* **ASSIGNMENT**
Pull each line containing "goulot" out of the data and copy it.

* **DATA SHOWN**
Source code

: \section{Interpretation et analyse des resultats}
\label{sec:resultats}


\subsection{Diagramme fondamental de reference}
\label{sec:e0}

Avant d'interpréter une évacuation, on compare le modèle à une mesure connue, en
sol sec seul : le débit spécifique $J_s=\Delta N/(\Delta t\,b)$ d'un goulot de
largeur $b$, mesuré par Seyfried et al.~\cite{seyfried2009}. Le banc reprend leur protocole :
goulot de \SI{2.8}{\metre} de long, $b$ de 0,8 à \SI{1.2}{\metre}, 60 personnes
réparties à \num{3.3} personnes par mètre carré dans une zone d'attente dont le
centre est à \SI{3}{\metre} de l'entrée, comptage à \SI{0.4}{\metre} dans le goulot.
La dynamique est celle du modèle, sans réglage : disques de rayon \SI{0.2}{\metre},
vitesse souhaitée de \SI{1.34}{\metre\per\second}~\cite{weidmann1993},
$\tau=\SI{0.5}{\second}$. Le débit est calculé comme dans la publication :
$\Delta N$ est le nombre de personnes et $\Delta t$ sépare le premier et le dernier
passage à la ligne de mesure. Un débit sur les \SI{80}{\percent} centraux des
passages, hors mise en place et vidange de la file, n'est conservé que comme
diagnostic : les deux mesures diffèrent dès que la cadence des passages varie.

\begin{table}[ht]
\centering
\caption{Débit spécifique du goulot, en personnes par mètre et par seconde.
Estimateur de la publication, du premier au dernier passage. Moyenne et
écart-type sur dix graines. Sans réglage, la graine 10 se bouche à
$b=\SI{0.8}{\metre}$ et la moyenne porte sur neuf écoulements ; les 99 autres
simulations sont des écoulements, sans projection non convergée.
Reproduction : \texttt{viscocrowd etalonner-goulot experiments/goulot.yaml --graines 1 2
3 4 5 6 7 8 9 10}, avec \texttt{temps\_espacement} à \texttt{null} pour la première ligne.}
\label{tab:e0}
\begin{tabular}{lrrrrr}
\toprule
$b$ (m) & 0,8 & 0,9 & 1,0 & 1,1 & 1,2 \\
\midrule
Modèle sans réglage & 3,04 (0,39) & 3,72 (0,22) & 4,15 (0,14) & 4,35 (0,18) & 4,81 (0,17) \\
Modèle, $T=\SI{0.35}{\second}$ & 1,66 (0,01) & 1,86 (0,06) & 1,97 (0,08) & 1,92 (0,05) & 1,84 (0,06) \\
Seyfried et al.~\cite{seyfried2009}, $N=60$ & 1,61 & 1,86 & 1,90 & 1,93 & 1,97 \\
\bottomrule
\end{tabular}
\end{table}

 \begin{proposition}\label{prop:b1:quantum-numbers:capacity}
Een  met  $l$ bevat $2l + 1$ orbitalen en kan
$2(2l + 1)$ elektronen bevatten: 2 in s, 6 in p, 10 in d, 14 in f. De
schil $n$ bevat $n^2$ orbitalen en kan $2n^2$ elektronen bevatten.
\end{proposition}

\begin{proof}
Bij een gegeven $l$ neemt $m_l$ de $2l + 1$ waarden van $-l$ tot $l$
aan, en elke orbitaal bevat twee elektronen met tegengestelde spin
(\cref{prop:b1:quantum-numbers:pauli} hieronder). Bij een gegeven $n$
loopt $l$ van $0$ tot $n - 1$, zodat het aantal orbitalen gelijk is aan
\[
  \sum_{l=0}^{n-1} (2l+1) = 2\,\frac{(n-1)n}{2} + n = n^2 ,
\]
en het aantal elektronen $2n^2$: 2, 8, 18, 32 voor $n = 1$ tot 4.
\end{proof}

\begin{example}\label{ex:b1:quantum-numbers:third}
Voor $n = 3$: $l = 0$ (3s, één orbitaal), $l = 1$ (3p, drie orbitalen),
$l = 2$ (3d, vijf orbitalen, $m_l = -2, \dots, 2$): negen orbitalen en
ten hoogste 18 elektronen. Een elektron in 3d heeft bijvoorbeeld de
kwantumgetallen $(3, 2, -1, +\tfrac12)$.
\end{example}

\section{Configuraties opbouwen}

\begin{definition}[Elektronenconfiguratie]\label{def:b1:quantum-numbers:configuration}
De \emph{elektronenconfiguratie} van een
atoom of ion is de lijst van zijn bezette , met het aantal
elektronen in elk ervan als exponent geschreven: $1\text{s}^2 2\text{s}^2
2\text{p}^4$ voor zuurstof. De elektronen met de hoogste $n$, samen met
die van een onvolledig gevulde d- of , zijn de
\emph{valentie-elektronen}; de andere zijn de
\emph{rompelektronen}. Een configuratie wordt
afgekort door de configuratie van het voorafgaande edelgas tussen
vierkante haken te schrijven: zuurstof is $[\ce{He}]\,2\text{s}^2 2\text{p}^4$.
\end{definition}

* **ANSWER BELOW**
sol sec seul : le débit spécifique $J_s=\Delta N/(\Delta t\,b)$ d'un goulot de
goulot de \SI{2.8}{\metre} de long, $b$ de 0,8 à \SI{1.2}{\metre}, 60 personnes
centre est à \SI{3}{\metre} de l'entrée, comptage à \SI{0.4}{\metre} dans le goulot.
\caption{Débit spécifique du goulot, en personnes par mètre et par seconde.
Reproduction : \texttt{viscocrowd etalonner-goulot experiments/goulot.yaml --graines 1 2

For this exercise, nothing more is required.